Friday, August 21, 2015

similarity() and trigram indexes

Continuing our adventures with watchlists...

Lets say we create a trigram index on our watchlist table:

CREATE INDEX watchlist_entry_gin_trigram_index
  ON watch_list_entry
  USING gin
  (entry COLLATE pg_catalog."default" gin_trgm_ops);

And now we want to use it.  This query will NOT use the index:

select *
from watch_list_entry
where similarity(entry, 'Tony Blair') > 0.5;

(221 secs)

But this pair of queries (which is functionally the same) WILL use the index:

select set_limit(0.5);

select *
from watch_list_entry
where similarity(entry, 'Tony Blair') > 0.5;

(34 secs)


Wednesday, August 19, 2015

the power of selective indexes

Today I was working for a client who was having a bit of a performance issue.  He has a table that looks like this:


Id Source Type Entry ParentID
1 FBI Name Charles Smith NULL
2 FBI Alias Chuck Smith 1
3 FBI Eye Color Brown 1
4 Interpol Name Richard Jones NULL
4Interpol Alias Dick Jones 4
6 Interpol Nationality UK 4


And so on, for about 12MM rows. (These are "wanted" lists -- and we get different attributes on a per-list or per-entry basis.) So what we want to do is let someone search by name, in which case we want to match any name or alias.

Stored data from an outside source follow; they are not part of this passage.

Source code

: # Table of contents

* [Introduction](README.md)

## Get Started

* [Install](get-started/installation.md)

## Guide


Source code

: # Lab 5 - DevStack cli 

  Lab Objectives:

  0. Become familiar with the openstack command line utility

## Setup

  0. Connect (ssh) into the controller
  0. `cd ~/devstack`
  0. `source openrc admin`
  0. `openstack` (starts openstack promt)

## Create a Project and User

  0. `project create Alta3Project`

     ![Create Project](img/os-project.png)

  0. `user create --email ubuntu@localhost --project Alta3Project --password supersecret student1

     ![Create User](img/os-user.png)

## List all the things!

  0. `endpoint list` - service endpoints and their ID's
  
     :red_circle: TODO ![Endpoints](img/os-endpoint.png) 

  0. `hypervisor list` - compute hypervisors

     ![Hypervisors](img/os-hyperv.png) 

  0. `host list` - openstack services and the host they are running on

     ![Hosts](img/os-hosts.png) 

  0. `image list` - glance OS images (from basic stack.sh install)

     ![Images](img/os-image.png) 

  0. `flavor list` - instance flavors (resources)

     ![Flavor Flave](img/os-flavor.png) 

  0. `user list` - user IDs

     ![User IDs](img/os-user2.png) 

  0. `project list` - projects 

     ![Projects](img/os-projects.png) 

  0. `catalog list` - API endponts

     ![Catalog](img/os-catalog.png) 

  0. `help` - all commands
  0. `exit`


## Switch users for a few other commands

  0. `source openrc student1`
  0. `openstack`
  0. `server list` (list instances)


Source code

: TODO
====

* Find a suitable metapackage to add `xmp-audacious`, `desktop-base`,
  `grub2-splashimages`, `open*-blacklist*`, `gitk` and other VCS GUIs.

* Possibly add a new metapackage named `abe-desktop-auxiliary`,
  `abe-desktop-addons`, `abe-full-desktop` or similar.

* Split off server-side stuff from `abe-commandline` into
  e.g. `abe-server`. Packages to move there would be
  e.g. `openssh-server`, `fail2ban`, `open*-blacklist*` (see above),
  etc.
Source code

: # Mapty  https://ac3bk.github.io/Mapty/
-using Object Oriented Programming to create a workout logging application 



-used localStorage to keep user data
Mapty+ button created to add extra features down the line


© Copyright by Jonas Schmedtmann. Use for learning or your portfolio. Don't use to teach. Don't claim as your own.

We have a lot of lists, so we end up parallelizing the query like this:

select *
from watch_list
where source = 'FBI'
and similarity(name, 'Robert Cooper') > 0.5


But we were not getting the performance that we needed out of it that we needed. Enter "selective indexes", where we can limit the number of rows in the index, thus limiting the number of rows we have to search:

create index name_and_alias on watch_list (entry) where type in ('Name','Alias');


And boom!, we get the performance we need.